Walrus Fundamentals
Data is stored on Walrus as blobs. Each blob is an immutable array of bytes. Any type of file, such as text, video, or source code, can be stored on Walrus. All blobs uploaded to Walrus are publicly available. To secure data on Walrus, consider an encryption service like Seal.
Sui is a blockchain that supports programmable transactions. Walrus binds all blobs to objects on Sui.
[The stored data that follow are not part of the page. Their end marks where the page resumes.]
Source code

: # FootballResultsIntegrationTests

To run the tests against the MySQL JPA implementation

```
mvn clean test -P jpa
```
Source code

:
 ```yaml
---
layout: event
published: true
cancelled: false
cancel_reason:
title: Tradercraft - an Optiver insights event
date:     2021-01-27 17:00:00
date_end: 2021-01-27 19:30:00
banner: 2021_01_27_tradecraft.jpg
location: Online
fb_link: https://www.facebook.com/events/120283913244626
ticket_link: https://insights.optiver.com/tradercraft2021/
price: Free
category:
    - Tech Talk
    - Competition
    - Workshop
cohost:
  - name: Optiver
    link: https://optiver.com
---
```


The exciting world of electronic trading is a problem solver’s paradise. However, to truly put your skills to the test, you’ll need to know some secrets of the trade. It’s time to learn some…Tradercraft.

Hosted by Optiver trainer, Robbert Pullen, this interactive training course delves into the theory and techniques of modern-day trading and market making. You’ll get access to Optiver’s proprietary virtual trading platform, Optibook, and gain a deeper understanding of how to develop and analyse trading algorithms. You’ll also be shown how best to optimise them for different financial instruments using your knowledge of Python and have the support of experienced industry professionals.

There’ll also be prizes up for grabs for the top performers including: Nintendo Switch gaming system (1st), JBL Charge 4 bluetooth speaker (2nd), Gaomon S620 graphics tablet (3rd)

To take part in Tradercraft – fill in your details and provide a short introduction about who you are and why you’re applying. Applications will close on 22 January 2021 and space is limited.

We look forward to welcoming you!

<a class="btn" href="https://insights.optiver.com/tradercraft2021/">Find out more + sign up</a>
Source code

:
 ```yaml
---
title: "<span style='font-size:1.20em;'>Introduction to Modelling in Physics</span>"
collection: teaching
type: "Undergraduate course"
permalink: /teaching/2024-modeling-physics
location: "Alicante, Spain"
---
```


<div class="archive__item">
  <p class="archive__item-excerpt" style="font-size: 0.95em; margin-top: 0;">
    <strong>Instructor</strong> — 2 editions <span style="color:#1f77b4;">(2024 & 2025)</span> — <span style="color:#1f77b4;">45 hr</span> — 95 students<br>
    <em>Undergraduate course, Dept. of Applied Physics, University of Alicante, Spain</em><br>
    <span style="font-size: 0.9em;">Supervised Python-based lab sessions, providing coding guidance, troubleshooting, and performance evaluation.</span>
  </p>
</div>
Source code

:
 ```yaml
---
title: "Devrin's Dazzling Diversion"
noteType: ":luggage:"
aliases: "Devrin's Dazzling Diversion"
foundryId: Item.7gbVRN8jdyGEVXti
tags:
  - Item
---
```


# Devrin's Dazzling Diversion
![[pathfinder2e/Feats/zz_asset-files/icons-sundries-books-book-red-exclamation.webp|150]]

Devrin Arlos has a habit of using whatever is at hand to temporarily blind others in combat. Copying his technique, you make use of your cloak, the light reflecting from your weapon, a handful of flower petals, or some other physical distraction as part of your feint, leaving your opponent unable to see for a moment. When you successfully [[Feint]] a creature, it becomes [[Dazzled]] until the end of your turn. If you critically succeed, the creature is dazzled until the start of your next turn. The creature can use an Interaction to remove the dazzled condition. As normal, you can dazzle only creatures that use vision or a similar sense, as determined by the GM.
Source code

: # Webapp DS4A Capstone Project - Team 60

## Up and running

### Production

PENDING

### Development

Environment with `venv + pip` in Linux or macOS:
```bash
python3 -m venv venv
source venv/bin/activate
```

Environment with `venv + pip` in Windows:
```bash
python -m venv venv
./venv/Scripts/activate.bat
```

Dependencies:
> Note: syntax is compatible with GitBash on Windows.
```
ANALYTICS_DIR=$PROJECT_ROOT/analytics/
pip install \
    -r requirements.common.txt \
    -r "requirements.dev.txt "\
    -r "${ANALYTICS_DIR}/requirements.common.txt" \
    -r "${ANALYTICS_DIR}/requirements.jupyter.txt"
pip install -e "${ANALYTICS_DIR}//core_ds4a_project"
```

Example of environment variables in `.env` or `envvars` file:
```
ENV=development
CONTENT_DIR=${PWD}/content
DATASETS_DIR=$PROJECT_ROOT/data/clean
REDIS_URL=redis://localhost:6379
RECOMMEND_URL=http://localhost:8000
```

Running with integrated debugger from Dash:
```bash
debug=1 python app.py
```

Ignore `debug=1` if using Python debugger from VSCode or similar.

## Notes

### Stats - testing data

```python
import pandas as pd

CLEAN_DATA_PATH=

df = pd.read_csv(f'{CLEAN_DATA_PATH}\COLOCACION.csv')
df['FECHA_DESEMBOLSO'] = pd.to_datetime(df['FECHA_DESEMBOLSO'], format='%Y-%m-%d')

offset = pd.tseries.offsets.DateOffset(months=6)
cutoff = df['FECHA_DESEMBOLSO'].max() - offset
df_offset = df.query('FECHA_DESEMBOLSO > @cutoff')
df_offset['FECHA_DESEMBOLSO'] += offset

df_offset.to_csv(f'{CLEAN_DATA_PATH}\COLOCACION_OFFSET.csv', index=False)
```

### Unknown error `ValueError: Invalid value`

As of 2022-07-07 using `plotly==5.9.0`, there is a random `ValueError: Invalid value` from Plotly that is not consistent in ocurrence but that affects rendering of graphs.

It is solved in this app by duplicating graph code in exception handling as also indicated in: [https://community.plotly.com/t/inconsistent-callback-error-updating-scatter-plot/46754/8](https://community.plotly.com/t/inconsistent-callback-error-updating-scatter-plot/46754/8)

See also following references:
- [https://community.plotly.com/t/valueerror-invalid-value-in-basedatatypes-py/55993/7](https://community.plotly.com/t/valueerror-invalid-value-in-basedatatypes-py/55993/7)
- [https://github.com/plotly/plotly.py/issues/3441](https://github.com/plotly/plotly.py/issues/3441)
Walrus blobs are represented as Sui objects of type Blob.
Walrus architecture
The Walrus architecture is built on the following key actors:
-
Users: Clients that store and retrieve data blobs.
-
Storage nodes: Distributed storage nodes that hold erasure-coded data.
-
Blockchain coordination: The Sui blockchain manages payments, metadata, and system orchestration.
Users
Users interact with Walrus through clients to store and read blobs, which are identified by their blob ID. Users engage with the system in 2 primary ways:
-
Storage: Users store new blobs and pay required costs for write and non-best-effort read operations.
-
Availability: Users can prove a blob's availability to third parties without the cost of transmitting the full blob.
Users might also exhibit malicious behavior, such as refusing to pay for services, modifying or deleting blobs without authorization, or exhausting storage node resources.
Storage nodes
Storage nodes manage the actual data storage on Walrus. Each storage node holds 1 or more shards during a storage epoch. At any given storage epoch, a storage node associates with 1 or more shards.
Every blob undergoes erasure encoding, which splits it into many slivers. The slivers from each stored blob are distributed across all shards in the system. A node stores all slivers belonging to its assigned shards and serves them upon request.
A smart contract on Sui controls how shards are assigned to storage nodes. These assignments occur within storage epochs, which last 2 weeks on Mainnet. Walrus assumes that more than 2/3 of shards are managed by honest storage nodes within each storage epoch. The system tolerates up to 1/3 of shards being controlled by malicious or faulty storage nodes. This tolerance level applies both within individual storage epochs and across transitions between epochs.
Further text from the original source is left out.